** Opening EXCERPTED DATA block **
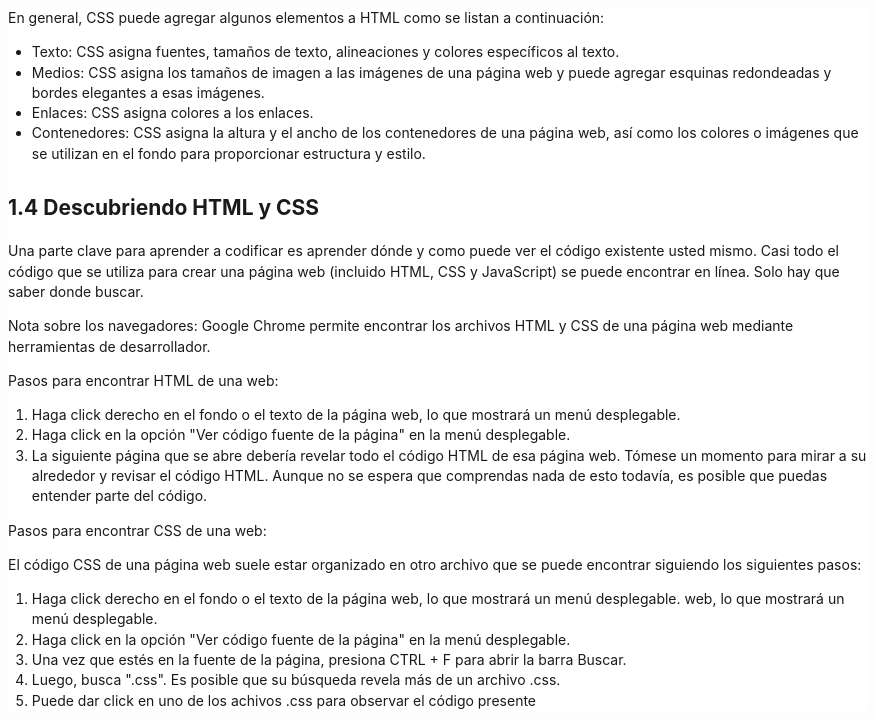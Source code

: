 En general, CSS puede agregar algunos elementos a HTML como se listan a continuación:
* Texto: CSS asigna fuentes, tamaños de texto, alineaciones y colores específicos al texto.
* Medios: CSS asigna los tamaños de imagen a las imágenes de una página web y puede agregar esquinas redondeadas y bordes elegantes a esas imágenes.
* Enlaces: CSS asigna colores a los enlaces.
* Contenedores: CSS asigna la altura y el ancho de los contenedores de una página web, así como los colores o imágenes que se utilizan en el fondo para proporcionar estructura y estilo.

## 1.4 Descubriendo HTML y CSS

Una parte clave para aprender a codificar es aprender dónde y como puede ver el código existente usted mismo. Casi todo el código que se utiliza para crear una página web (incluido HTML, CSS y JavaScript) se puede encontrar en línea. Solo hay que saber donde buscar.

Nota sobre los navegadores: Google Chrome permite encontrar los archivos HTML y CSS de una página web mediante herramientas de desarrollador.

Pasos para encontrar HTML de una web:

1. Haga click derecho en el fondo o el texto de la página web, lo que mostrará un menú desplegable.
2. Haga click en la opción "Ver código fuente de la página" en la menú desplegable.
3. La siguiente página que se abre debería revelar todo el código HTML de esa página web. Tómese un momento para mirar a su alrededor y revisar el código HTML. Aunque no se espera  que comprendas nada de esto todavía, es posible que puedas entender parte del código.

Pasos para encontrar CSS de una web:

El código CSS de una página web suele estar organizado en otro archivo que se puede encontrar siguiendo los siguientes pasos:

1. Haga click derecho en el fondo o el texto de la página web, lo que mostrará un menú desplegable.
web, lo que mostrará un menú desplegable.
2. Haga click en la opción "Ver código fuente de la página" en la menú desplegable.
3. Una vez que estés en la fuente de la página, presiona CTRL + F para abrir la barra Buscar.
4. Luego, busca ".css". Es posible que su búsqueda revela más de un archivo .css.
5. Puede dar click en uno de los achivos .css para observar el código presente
** Closing EXCERPTED DATA block **
▶ WORK TASK: The expected output is the run of lines from the one that includes "Nota sobre los" through the end of the listing above, exactly as they stand.

▶ TASK ANSWER:
Nota sobre los navegadores: Google Chrome permite encontrar los archivos HTML y CSS de una página web mediante herramientas de desarrollador.

Pasos para encontrar HTML de una web:

1. Haga click derecho en el fondo o el texto de la página web, lo que mostrará un menú desplegable.
2. Haga click en la opción "Ver código fuente de la página" en la menú desplegable.
3. La siguiente página que se abre debería revelar todo el código HTML de esa página web. Tómese un momento para mirar a su alrededor y revisar el código HTML. Aunque no se espera  que comprendas nada de esto todavía, es posible que puedas entender parte del código.

Pasos para encontrar CSS de una web:

El código CSS de una página web suele estar organizado en otro archivo que se puede encontrar siguiendo los siguientes pasos:

1. Haga click derecho en el fondo o el texto de la página web, lo que mostrará un menú desplegable.
web, lo que mostrará un menú desplegable.
2. Haga click en la opción "Ver código fuente de la página" en la menú desplegable.
3. Una vez que estés en la fuente de la página, presiona CTRL + F para abrir la barra Buscar.
4. Luego, busca ".css". Es posible que su búsqueda revela más de un archivo .css.
5. Puede dar click en uno de los achivos .css para observar el código presente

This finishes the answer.